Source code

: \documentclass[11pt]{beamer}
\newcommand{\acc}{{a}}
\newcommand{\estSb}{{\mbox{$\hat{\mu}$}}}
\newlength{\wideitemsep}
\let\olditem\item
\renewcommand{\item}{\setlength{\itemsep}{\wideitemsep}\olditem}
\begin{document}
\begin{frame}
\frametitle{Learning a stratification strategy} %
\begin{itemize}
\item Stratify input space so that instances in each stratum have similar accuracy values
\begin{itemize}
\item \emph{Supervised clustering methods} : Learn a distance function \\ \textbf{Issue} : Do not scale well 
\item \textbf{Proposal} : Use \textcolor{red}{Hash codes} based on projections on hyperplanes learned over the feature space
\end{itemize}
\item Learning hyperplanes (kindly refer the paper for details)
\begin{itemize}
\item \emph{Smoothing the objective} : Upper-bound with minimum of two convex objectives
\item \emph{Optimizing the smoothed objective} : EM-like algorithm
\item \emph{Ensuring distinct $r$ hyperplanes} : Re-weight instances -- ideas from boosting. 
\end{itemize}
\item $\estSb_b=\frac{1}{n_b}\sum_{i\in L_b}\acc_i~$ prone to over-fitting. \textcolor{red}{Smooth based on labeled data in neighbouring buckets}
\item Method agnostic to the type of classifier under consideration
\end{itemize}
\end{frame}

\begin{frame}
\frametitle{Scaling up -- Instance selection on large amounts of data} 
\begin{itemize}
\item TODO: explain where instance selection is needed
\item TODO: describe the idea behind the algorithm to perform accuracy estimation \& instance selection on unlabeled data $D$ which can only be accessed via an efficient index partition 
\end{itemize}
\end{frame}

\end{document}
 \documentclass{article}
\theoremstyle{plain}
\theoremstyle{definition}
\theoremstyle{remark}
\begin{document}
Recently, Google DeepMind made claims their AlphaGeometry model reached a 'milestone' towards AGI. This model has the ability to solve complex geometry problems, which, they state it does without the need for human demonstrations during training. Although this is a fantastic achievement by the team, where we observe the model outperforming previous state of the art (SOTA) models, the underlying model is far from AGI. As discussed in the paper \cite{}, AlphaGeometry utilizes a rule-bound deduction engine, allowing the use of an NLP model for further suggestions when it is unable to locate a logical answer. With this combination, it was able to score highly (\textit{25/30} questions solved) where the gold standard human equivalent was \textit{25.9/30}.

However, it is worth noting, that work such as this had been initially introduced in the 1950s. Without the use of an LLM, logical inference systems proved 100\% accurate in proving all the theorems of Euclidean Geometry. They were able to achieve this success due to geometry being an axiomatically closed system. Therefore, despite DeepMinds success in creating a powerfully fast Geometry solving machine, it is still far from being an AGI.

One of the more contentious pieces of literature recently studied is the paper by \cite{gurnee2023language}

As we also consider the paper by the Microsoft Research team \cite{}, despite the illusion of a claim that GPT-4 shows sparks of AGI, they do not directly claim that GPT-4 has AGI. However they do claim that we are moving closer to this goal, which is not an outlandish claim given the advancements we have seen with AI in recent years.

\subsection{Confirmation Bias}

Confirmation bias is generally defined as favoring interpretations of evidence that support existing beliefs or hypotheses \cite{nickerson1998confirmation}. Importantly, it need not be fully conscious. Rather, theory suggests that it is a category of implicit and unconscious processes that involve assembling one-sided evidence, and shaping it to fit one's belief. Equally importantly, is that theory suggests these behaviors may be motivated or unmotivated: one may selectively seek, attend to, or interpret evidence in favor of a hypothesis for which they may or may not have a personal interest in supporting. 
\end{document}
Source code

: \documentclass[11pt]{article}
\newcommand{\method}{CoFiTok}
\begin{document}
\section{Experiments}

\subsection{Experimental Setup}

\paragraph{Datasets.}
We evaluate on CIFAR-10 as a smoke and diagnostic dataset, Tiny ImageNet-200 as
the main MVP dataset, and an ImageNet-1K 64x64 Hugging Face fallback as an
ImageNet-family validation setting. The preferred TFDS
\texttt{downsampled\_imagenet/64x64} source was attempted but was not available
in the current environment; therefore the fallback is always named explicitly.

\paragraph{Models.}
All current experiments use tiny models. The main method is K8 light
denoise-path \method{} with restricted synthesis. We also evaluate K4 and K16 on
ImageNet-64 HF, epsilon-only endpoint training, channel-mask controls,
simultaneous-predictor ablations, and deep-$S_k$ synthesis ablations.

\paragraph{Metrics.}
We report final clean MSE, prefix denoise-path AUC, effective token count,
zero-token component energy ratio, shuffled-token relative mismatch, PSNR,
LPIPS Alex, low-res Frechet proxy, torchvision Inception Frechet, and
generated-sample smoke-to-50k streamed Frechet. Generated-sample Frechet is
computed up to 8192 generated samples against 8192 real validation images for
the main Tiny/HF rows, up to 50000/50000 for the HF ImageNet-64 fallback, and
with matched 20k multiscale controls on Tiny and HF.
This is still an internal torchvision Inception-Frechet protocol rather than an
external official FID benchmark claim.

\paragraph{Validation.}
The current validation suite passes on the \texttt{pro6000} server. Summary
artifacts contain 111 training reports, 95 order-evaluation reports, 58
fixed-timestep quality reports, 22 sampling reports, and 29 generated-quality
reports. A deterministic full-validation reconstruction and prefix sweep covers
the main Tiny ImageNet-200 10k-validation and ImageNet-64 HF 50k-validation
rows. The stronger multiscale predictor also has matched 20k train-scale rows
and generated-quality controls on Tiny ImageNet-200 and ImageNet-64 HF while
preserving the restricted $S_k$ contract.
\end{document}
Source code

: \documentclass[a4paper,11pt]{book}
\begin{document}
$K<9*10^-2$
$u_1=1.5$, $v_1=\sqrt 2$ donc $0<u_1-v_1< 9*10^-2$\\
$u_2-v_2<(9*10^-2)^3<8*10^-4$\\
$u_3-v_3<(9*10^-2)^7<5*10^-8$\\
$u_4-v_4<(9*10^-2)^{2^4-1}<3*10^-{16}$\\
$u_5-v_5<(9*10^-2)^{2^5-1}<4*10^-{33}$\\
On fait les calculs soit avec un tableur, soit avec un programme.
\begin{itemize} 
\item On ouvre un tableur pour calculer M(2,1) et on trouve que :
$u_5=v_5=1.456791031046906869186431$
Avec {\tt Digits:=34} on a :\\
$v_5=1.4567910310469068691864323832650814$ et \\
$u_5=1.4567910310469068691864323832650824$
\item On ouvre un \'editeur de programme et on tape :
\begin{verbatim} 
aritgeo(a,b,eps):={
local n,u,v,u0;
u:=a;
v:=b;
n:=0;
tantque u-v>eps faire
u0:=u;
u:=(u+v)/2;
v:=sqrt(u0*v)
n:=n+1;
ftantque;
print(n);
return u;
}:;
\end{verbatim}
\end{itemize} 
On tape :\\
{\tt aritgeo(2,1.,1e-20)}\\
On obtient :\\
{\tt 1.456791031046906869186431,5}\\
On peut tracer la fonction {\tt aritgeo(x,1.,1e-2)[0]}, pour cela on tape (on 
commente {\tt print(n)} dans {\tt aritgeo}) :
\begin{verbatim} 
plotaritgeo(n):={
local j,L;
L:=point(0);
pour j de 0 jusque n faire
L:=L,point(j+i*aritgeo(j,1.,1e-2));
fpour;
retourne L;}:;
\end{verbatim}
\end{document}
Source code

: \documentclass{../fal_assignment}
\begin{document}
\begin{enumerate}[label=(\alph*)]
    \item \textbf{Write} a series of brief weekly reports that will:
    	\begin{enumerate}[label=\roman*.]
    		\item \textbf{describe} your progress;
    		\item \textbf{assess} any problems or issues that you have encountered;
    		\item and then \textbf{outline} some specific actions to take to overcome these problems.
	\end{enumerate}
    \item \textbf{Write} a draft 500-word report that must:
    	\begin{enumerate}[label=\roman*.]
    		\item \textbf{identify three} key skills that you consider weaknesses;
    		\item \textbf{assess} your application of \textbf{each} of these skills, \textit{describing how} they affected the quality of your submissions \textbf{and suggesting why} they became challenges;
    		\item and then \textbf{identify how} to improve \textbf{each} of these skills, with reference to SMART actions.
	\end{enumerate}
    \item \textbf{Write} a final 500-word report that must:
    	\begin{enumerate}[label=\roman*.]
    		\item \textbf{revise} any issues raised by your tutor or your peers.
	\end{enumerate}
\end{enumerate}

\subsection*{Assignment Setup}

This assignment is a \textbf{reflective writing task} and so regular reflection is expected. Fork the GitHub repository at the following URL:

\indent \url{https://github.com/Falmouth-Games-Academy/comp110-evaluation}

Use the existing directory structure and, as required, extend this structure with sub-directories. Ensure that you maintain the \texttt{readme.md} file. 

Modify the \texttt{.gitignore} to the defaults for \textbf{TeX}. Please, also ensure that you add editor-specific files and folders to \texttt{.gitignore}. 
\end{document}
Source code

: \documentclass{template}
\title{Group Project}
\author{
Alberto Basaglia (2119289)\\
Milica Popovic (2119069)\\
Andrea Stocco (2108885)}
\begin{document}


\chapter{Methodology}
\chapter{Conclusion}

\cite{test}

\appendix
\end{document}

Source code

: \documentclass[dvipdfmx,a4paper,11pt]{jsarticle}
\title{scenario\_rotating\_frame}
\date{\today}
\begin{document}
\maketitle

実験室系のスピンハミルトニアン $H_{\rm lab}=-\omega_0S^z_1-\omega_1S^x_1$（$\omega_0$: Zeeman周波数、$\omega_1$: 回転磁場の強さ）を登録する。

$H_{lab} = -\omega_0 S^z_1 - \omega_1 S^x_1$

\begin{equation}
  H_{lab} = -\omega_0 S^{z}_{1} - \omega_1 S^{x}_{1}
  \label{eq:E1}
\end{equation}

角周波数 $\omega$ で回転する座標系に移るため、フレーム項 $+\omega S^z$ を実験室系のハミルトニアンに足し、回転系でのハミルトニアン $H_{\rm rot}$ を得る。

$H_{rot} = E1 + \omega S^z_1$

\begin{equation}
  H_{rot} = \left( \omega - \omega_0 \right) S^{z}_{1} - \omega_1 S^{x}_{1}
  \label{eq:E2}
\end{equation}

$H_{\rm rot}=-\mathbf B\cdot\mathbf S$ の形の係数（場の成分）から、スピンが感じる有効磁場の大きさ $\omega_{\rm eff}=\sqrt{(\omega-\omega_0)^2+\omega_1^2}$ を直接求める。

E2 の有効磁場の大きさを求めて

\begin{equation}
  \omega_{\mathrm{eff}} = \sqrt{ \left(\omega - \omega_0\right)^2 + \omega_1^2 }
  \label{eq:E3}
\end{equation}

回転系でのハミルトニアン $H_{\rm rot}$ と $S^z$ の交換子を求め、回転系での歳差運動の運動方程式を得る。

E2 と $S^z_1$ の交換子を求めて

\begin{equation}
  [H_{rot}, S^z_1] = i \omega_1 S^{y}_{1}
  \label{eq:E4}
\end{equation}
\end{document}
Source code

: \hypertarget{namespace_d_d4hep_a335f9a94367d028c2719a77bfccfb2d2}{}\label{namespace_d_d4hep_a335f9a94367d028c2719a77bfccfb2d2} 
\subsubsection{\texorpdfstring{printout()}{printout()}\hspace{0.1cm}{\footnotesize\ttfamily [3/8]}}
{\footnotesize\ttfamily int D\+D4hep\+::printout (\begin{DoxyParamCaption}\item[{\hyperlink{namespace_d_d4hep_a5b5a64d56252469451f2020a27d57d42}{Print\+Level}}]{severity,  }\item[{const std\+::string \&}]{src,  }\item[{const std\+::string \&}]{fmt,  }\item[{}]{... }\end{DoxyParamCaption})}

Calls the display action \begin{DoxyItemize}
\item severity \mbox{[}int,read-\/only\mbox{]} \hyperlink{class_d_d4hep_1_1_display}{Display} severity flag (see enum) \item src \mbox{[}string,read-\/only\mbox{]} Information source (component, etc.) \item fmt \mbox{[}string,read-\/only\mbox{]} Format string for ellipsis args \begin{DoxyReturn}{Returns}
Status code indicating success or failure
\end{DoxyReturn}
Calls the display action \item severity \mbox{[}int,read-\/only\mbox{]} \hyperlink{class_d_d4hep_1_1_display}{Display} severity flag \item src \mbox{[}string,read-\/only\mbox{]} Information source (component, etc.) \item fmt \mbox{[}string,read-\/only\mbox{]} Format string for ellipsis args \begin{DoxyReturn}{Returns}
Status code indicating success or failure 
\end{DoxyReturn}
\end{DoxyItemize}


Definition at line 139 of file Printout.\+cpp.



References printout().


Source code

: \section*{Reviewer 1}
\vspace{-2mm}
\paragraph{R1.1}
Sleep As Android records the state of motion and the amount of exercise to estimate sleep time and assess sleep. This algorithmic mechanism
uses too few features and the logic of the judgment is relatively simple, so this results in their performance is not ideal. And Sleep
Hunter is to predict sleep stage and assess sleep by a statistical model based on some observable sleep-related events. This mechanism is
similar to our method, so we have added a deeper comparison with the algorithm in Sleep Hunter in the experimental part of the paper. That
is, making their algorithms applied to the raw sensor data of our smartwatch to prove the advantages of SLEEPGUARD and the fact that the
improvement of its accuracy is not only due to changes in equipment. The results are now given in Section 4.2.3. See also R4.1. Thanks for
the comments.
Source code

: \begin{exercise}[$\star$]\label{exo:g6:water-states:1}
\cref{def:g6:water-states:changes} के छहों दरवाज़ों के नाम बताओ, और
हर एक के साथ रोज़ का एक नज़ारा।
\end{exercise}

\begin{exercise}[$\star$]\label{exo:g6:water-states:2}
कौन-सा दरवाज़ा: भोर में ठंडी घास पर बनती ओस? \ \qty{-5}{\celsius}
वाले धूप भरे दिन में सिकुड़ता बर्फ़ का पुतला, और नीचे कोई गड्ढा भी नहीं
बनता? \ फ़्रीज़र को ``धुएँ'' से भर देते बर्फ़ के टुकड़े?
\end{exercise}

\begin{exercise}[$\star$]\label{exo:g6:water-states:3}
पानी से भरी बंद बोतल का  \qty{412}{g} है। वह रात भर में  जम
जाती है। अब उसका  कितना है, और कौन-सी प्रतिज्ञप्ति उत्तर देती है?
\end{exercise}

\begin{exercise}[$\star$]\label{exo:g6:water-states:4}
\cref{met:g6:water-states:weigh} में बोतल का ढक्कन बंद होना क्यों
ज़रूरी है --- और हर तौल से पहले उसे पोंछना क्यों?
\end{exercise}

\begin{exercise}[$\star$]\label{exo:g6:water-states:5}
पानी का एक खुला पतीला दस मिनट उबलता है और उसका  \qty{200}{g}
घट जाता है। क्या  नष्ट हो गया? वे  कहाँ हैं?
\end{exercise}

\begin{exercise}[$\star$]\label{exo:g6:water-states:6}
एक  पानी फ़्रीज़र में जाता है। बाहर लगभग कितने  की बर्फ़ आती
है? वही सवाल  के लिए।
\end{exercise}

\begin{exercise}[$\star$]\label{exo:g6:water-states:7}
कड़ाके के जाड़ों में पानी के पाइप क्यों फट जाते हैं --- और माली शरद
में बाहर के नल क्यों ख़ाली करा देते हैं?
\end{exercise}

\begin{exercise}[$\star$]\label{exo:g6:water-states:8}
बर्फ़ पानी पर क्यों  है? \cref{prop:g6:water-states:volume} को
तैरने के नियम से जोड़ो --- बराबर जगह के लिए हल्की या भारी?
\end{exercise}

> **What the task asks**
The word to find is "DoxyItemize". Copy every line of the records that holds it.

> **Task output**
Calls the display action \begin{DoxyItemize}
\end{DoxyItemize}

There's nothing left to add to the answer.